Exceeding previous estimates, more than one-third of adults in North and South America – roughly 170 million people – are now predicted to suffer from sleep apnea, according to a study published earlier this month by San Diego-based ResMed.
While sleep specialists have traditionally taken responsibility for diagnosing obstructive sleep apnea, either by conducting a nocturnal polysomnography test at a sleep clinic or a home sleep test, recent research has increasingly highlighted a complex relationship between sleep apnea and significantly increased risk of cardiovascular disease.

Accordingly, Israeli medical device developer Itamar medical has sought to integrate sleep apnea management into the cardiac patient care pathway by enabling diagnosis at the cardiology clinic.

The Caesaria-based company – listed on both the Tel Aviv Stock Exchange and Nasdaq – is behind WatchPAT, an FDA-approved portable diagnostic device that uses finger-based physiology to diagnose obstructive sleep apnea in the comfort of the patient’s own home.

“As far as Itamar Medical is concerned, treating cardiovascular patients without considering the status of sleep apnea is malpractice,” Itamar Medical president and CEO Gilad Glick told The Jerusalem Post.

According to Glick, there are two parallel worlds of treatment for sleep apnea, with speedy patient care lying primarily in the cardiology clinics rather than the sleep laboratories.

“One world of treatment is the slow motion route of sleep apnea patients, with months-long waiting lists and just 5,000 doctors in the US,” he said. “Then you have the world of cardiovascular patients, with a sense of urgency, 35,000 doctors and big money, procedures and technology.
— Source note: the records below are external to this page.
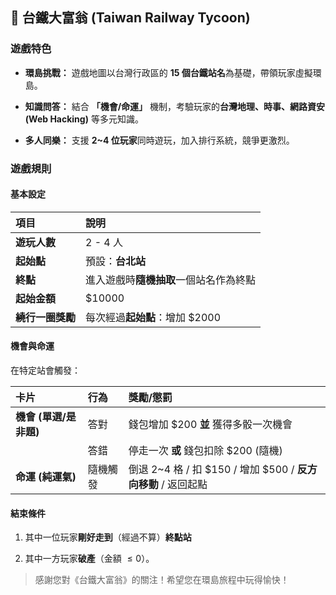 ## 🚂 台鐵大富翁 (Taiwan Railway Tycoon)

###  遊戲特色

  * **環島挑戰：** 遊戲地圖以台灣行政區的 **15 個台鐵站名**為基礎，帶領玩家虛擬環島。
    
  * **知識問答：** 結合 **「機會/命運」** 機制，考驗玩家的**台灣地理、時事、網路資安 (Web Hacking)** 等多元知識。
    
  * **多人同樂：** 支援 **2\~4 位玩家**同時遊玩，加入排行系統，競爭更激烈。

###  遊戲規則

#### 基本設定

| 項目 | 說明 |
| :--- | :--- |
| **遊玩人數** | 2 - 4 人 |
| **起始點** | 預設：**台北站** |
| **終點** | 進入遊戲時**隨機抽取**一個站名作為終點 |
| **起始金額** | $10000 |
| **繞行一圈獎勵** | 每次經過**起始點**：增加 $2000 |

####  機會與命運

在特定站會觸發：

| 卡片 | 行為 | 獎勵/懲罰 |
| :--- | :--- | :--- |
| **機會 (單選/是非題)** | 答對 | 錢包增加 $200 **並** 獲得多骰一次機會 |
| | 答錯 | 停走一次 **或** 錢包扣除 $200 (隨機) |
| **命運 (純運氣)** | 隨機觸發 | 倒退 2\~4 格 / 扣 $150 / 增加 $500 / **反方向移動** / 返回起點 |

####  結束條件

1.  其中一位玩家**剛好走到**（經過不算）**終點站**
  
2.  其中一方玩家**破產**（金額 $\le 0$）。

> 感謝您對《台鐵大富翁》的關注！希望您在環島旅程中玩得愉快！
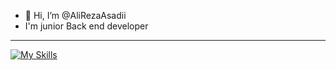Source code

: - 👋 Hi, I’m @AliRezaAsadii
- I'm junior Back end developer

- ---
[![My Skills](https://skillicons.dev/icons?i=js,html,css,sass,tailwind,nodejs,express,react)](https://skillicons.dev)

<!---
alirezaAsadii/alirezaAsadii is a ✨ special ✨ repository because its `README.md` (this file) appears on your GitHub profile.
You can click the Preview link to take a look at your changes.
--->
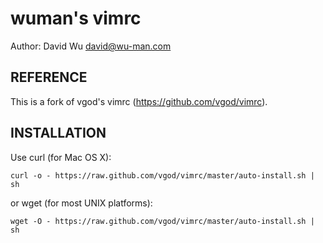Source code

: wuman's vimrc
=============
Author: David Wu <david@wu-man.com>


REFERENCE
---------

This is a fork of vgod's vimrc (https://github.com/vgod/vimrc).


INSTALLATION
------------

Use curl (for Mac OS X):

    curl -o - https://raw.github.com/vgod/vimrc/master/auto-install.sh | sh

or wget (for most UNIX platforms):

    wget -O - https://raw.github.com/vgod/vimrc/master/auto-install.sh | sh

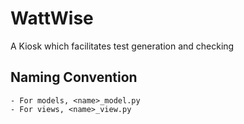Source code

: # WattWise
A Kiosk which facilitates test generation and checking

## Naming Convention
    - For models, <name>_model.py
    - For views, <name>_view.py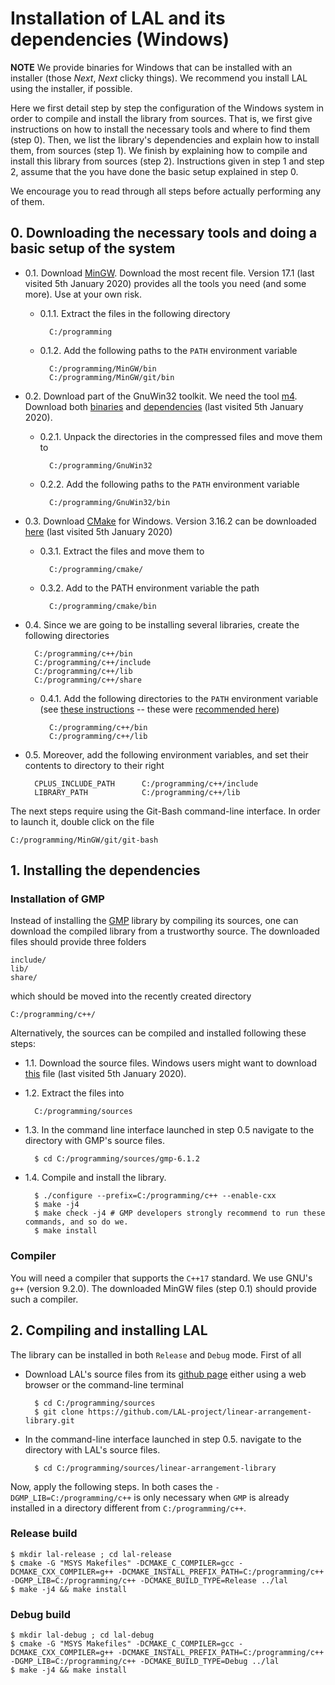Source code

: # Installation of LAL and its dependencies (Windows)

**NOTE** We provide binaries for Windows that can be installed with an installer (those *Next*, *Next* clicky things). We recommend you install LAL using the installer, if possible.

Here we first detail step by step the configuration of the Windows system in order to compile and install the library from sources. That is, we first give instructions on how to install the necessary tools and where to find them (step 0). Then, we list the library's dependencies and explain how to install them, from sources (step 1). We finish by explaining how to compile and install this library from sources (step 2). Instructions given in step 1 and step 2, assume that the you have done the basic setup explained in step 0.

We encourage you to read through all steps before actually performing any of them.

## 0. Downloading the necessary tools and doing a basic setup of the system

- 0.1. Download [MinGW](https://nuwen.net/mingw.html). Download the most recent file. Version 17.1 (last visited 5th January 2020) provides all the tools you need (and some more). Use at your own risk.

	* 0.1.1. Extract the files in the following directory

			C:/programming

	* 0.1.2. Add the following paths to the `PATH` environment variable

			C:/programming/MinGW/bin
			C:/programming/MinGW/git/bin

- 0.2. Download part of the GnuWin32 toolkit. We need the tool [m4](https://www.gnu.org/software/m4/). Download both [binaries](https://sourceforge.net/projects/gnuwin32/files/m4/1.4.14-1/m4-1.4.14-1-bin.zip/download) and [dependencies](https://sourceforge.net/projects/gnuwin32/files/m4/1.4.14-1/m4-1.4.14-1-dep.zip/download) (last visited 5th January 2020).

	* 0.2.1. Unpack the directories in the compressed files and move them to

			C:/programming/GnuWin32

	* 0.2.2. Add the following paths to the `PATH` environment variable
	
			C:/programming/GnuWin32/bin

- 0.3. Download [CMake](https://cmake.org/) for Windows. Version 3.16.2 can be downloaded [here](https://github.com/Kitware/CMake/releases/download/v3.16.2/cmake-3.16.2-win64-x64.zip) (last visited 5th January 2020)

	* 0.3.1. Extract the files and move them to

			C:/programming/cmake/

	* 0.3.2. Add to the PATH environment variable the path

			C:/programming/cmake/bin

- 0.4. Since we are going to be installing several libraries, create the following directories

		C:/programming/c++/bin
		C:/programming/c++/include
		C:/programming/c++/lib
		C:/programming/c++/share
	
	* 0.4.1. Add the following directories to the `PATH` environment variable (see [these instructions](https://www.tenforums.com/tutorials/121855-edit-user-system-environment-variables-windows.html) -- these were [recommended here](https://answers.microsoft.com/en-us/windows/forum/all/need-to-edit-user-environment-variables-on-windows/a2d4f5c6-7e18-4a1c-8051-5bd40866a237))
	
			C:/programming/c++/bin
			C:/programming/c++/lib

- 0.5. Moreover, add the following environment variables, and set their contents to directory to their right

		CPLUS_INCLUDE_PATH      C:/programming/c++/include
		LIBRARY_PATH            C:/programming/c++/lib

The next steps require using the Git-Bash command-line interface. In order to launch it, double click on the file

	C:/programming/MinGW/git/git-bash

## 1. Installing the dependencies

### Installation of GMP

Instead of installing the [GMP](https://gmplib.org/) library by compiling its sources, one can download the compiled library from a trustworthy source. The downloaded files should provide three folders
	
	include/
	lib/
	share/

which should be moved into the recently created directory

	C:/programming/c++/

Alternatively, the sources can be compiled and installed following these steps:

- 1.1. Download the source files. Windows users might want to download
[this](https://gmplib.org/download/gmp/gmp-6.1.2.tar.bz2) file (last visited 5th January 2020).
- 1.2. Extract the files into

		C:/programming/sources

- 1.3. In the command line interface launched in step 0.5 navigate to the directory with GMP's source files.

		$ cd C:/programming/sources/gmp-6.1.2

- 1.4. Compile and install the library.

		$ ./configure --prefix=C:/programming/c++ --enable-cxx
		$ make -j4
		$ make check -j4 # GMP developers strongly recommend to run these commands, and so do we.
		$ make install

### Compiler

You will need a compiler that supports the `C++17` standard. We use GNU's `g++` (version 9.2.0). The downloaded MinGW files (step 0.1) should provide such a compiler.

## 2. Compiling and installing LAL

The library can be installed in both `Release` and `Debug` mode. First of all

- Download LAL's source files from its [github page](https://github.com/LAL-project/linear-arrangement-library.git) either using a web browser or the command-line terminal

		$ cd C:/programming/sources
		$ git clone https://github.com/LAL-project/linear-arrangement-library.git

- In the command-line interface launched in step 0.5. navigate to the directory with LAL's source files.

		$ cd C:/programming/sources/linear-arrangement-library

Now, apply the following steps. In both cases the `-DGMP_LIB=C:/programming/c++` is only necessary when `GMP` is already installed in a directory different from `C:/programming/c++`.

### Release build

	$ mkdir lal-release ; cd lal-release
	$ cmake -G "MSYS Makefiles" -DCMAKE_C_COMPILER=gcc -DCMAKE_CXX_COMPILER=g++ -DCMAKE_INSTALL_PREFIX_PATH=C:/programming/c++ -DGMP_LIB=C:/programming/c++ -DCMAKE_BUILD_TYPE=Release ../lal
	$ make -j4 && make install

### Debug build

	$ mkdir lal-debug ; cd lal-debug
	$ cmake -G "MSYS Makefiles" -DCMAKE_C_COMPILER=gcc -DCMAKE_CXX_COMPILER=g++ -DCMAKE_INSTALL_PREFIX_PATH=C:/programming/c++ -DGMP_LIB=C:/programming/c++ -DCMAKE_BUILD_TYPE=Debug ../lal
	$ make -j4 && make install
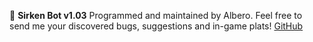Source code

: :robot: __Sirken Bot v1.03__
Programmed and maintained by Albero.
Feel free to send me your discovered bugs, suggestions and in-game plats!
[GitHub](https://github.com/emmemeno/sirken-bot)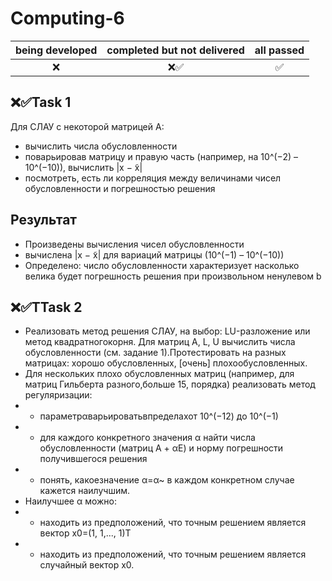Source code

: # Computing-6
being developed   | completed but not delivered   | all passed
:------: | :------:| :------:
❌      | ❌✅     | ✅
## ❌✅Task 1 
Для СЛАУ с некоторой матрицей A:
- вычислить числа обусловленности
- поварьировав матрицу и правую часть (например, на 10^(−2) – 10^(−10)), вычислить |x − ̃x|
- посмотреть, есть ли корреляция между величинами чисел обусловленности и погрешностью решения

## Результат
- Произведены вычисления чисел обусловленности
- вычислена |x − ̃x| для вариаций матрицы (10^(−1) – 10^(−10))
- Определено: число обусловленности характеризует насколько велика будет погрешность решения при произвольном ненулевом b

## ❌✅TTask 2
 - Реализовать метод решения СЛАУ, на выбор: LU-разложение или метод квадратногокорня. Для матриц A, L, U вычислить числа обусловленности (см. задание 1).Протестировать на разных матрицах: хорошо обусловленных, [очень] плохообусловленных.
 - Для нескольких плохо обусловленных матриц (например, для матриц Гильберта разного,больше 15, порядка) реализовать метод регуляризации:
 - - параметрαварьироватьвпределахот 10^(−12) до 10^(−1)
 - - для каждого конкретного значения α найти числа обусловленности (матриц A + αE) и норму погрешности получившегося решения
 - - понять, какоезначение α=α~ в каждом конкретном случае кажется наилучшим.
 - Наилучшее α можно:
 - - находить из предположений, что точным решением является вектор x0=(1, 1,..., 1)T
 - - находить из предположений, что точным решением является случайный вектор x0.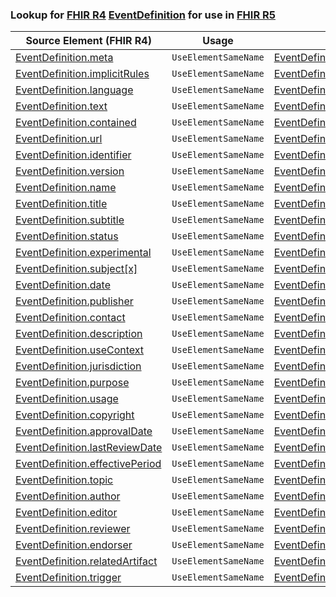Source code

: ### Lookup for [FHIR R4](https://hl7.org/fhir/R4/) [EventDefinition](https://hl7.org/fhir/R4/EventDefinition.html) for use in [FHIR R5](https://hl7.org/fhir/R5/)

| Source Element (FHIR R4) | Usage | Target |
| -------------- | ----- | ------ |
| [EventDefinition.meta](https://hl7.org/fhir/R4/EventDefinition.html#resource) | `UseElementSameName` | [EventDefinition.meta](https://hl7.org/fhir/R5/EventDefinition.html#resource) |
| [EventDefinition.implicitRules](https://hl7.org/fhir/R4/EventDefinition.html#resource) | `UseElementSameName` | [EventDefinition.implicitRules](https://hl7.org/fhir/R5/EventDefinition.html#resource) |
| [EventDefinition.language](https://hl7.org/fhir/R4/EventDefinition.html#resource) | `UseElementSameName` | [EventDefinition.language](https://hl7.org/fhir/R5/EventDefinition.html#resource) |
| [EventDefinition.text](https://hl7.org/fhir/R4/EventDefinition.html#resource) | `UseElementSameName` | [EventDefinition.text](https://hl7.org/fhir/R5/EventDefinition.html#resource) |
| [EventDefinition.contained](https://hl7.org/fhir/R4/EventDefinition.html#resource) | `UseElementSameName` | [EventDefinition.contained](https://hl7.org/fhir/R5/EventDefinition.html#resource) |
| [EventDefinition.url](https://hl7.org/fhir/R4/EventDefinition.html#resource) | `UseElementSameName` | [EventDefinition.url](https://hl7.org/fhir/R5/EventDefinition.html#resource) |
| [EventDefinition.identifier](https://hl7.org/fhir/R4/EventDefinition.html#resource) | `UseElementSameName` | [EventDefinition.identifier](https://hl7.org/fhir/R5/EventDefinition.html#resource) |
| [EventDefinition.version](https://hl7.org/fhir/R4/EventDefinition.html#resource) | `UseElementSameName` | [EventDefinition.version](https://hl7.org/fhir/R5/EventDefinition.html#resource) |
| [EventDefinition.name](https://hl7.org/fhir/R4/EventDefinition.html#resource) | `UseElementSameName` | [EventDefinition.name](https://hl7.org/fhir/R5/EventDefinition.html#resource) |
| [EventDefinition.title](https://hl7.org/fhir/R4/EventDefinition.html#resource) | `UseElementSameName` | [EventDefinition.title](https://hl7.org/fhir/R5/EventDefinition.html#resource) |
| [EventDefinition.subtitle](https://hl7.org/fhir/R4/EventDefinition.html#resource) | `UseElementSameName` | [EventDefinition.subtitle](https://hl7.org/fhir/R5/EventDefinition.html#resource) |
| [EventDefinition.status](https://hl7.org/fhir/R4/EventDefinition.html#resource) | `UseElementSameName` | [EventDefinition.status](https://hl7.org/fhir/R5/EventDefinition.html#resource) |
| [EventDefinition.experimental](https://hl7.org/fhir/R4/EventDefinition.html#resource) | `UseElementSameName` | [EventDefinition.experimental](https://hl7.org/fhir/R5/EventDefinition.html#resource) |
| [EventDefinition.subject[x]](https://hl7.org/fhir/R4/EventDefinition.html#resource) | `UseElementSameName` | [EventDefinition.subject[x]](https://hl7.org/fhir/R5/EventDefinition.html#resource) |
| [EventDefinition.date](https://hl7.org/fhir/R4/EventDefinition.html#resource) | `UseElementSameName` | [EventDefinition.date](https://hl7.org/fhir/R5/EventDefinition.html#resource) |
| [EventDefinition.publisher](https://hl7.org/fhir/R4/EventDefinition.html#resource) | `UseElementSameName` | [EventDefinition.publisher](https://hl7.org/fhir/R5/EventDefinition.html#resource) |
| [EventDefinition.contact](https://hl7.org/fhir/R4/EventDefinition.html#resource) | `UseElementSameName` | [EventDefinition.contact](https://hl7.org/fhir/R5/EventDefinition.html#resource) |
| [EventDefinition.description](https://hl7.org/fhir/R4/EventDefinition.html#resource) | `UseElementSameName` | [EventDefinition.description](https://hl7.org/fhir/R5/EventDefinition.html#resource) |
| [EventDefinition.useContext](https://hl7.org/fhir/R4/EventDefinition.html#resource) | `UseElementSameName` | [EventDefinition.useContext](https://hl7.org/fhir/R5/EventDefinition.html#resource) |
| [EventDefinition.jurisdiction](https://hl7.org/fhir/R4/EventDefinition.html#resource) | `UseElementSameName` | [EventDefinition.jurisdiction](https://hl7.org/fhir/R5/EventDefinition.html#resource) |
| [EventDefinition.purpose](https://hl7.org/fhir/R4/EventDefinition.html#resource) | `UseElementSameName` | [EventDefinition.purpose](https://hl7.org/fhir/R5/EventDefinition.html#resource) |
| [EventDefinition.usage](https://hl7.org/fhir/R4/EventDefinition.html#resource) | `UseElementSameName` | [EventDefinition.usage](https://hl7.org/fhir/R5/EventDefinition.html#resource) |
| [EventDefinition.copyright](https://hl7.org/fhir/R4/EventDefinition.html#resource) | `UseElementSameName` | [EventDefinition.copyright](https://hl7.org/fhir/R5/EventDefinition.html#resource) |
| [EventDefinition.approvalDate](https://hl7.org/fhir/R4/EventDefinition.html#resource) | `UseElementSameName` | [EventDefinition.approvalDate](https://hl7.org/fhir/R5/EventDefinition.html#resource) |
| [EventDefinition.lastReviewDate](https://hl7.org/fhir/R4/EventDefinition.html#resource) | `UseElementSameName` | [EventDefinition.lastReviewDate](https://hl7.org/fhir/R5/EventDefinition.html#resource) |
| [EventDefinition.effectivePeriod](https://hl7.org/fhir/R4/EventDefinition.html#resource) | `UseElementSameName` | [EventDefinition.effectivePeriod](https://hl7.org/fhir/R5/EventDefinition.html#resource) |
| [EventDefinition.topic](https://hl7.org/fhir/R4/EventDefinition.html#resource) | `UseElementSameName` | [EventDefinition.topic](https://hl7.org/fhir/R5/EventDefinition.html#resource) |
| [EventDefinition.author](https://hl7.org/fhir/R4/EventDefinition.html#resource) | `UseElementSameName` | [EventDefinition.author](https://hl7.org/fhir/R5/EventDefinition.html#resource) |
| [EventDefinition.editor](https://hl7.org/fhir/R4/EventDefinition.html#resource) | `UseElementSameName` | [EventDefinition.editor](https://hl7.org/fhir/R5/EventDefinition.html#resource) |
| [EventDefinition.reviewer](https://hl7.org/fhir/R4/EventDefinition.html#resource) | `UseElementSameName` | [EventDefinition.reviewer](https://hl7.org/fhir/R5/EventDefinition.html#resource) |
| [EventDefinition.endorser](https://hl7.org/fhir/R4/EventDefinition.html#resource) | `UseElementSameName` | [EventDefinition.endorser](https://hl7.org/fhir/R5/EventDefinition.html#resource) |
| [EventDefinition.relatedArtifact](https://hl7.org/fhir/R4/EventDefinition.html#resource) | `UseElementSameName` | [EventDefinition.relatedArtifact](https://hl7.org/fhir/R5/EventDefinition.html#resource) |
| [EventDefinition.trigger](https://hl7.org/fhir/R4/EventDefinition.html#resource) | `UseElementSameName` | [EventDefinition.trigger](https://hl7.org/fhir/R5/EventDefinition.html#resource) |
The two worlds don’t work together, so we strategically decided to take our solution and put it in the hands of cardiologists five years ago.”

By reducing wait times and significantly reducing overall cost by taking responsibility for diagnosis out of the sleep clinic, Itamar Medical hopes to simplify patient access to sleep apnea care and support the severely under-diagnosed pool of cardiac patients suffering from the co-morbidity of sleep apnea.

“The fact that the sleep world resisted the change didn’t stop us from going to cardiologists and telling them about the unmet need for diagnosis,” said Glick. “After first-line diagnosis is made, the sleep doctors always come on board to interpret the study, in some cases conduct deeper diagnosis and, most importantly, treat the diagnosed patients.”

Taking diagnosis from the sleep clinic to the patient’s home also makes it far less costly, Glick said, with reimbursement for in-lab diagnosis in the United States costing up to $2,000, compared with roughly $200 for home testing.

Once diagnosed, patients are often encouraged to lose weight, and many are prescribed unpleasant Continuous Positive Airway Pressure (CPAP) therapy.

Emerging therapies include mandibular mouth guard devices, and even more promising, mild electrical neurostimulation of the hypoglossal nerve, named as the second top medical innovation of 2018 by the Cleveland Clinic.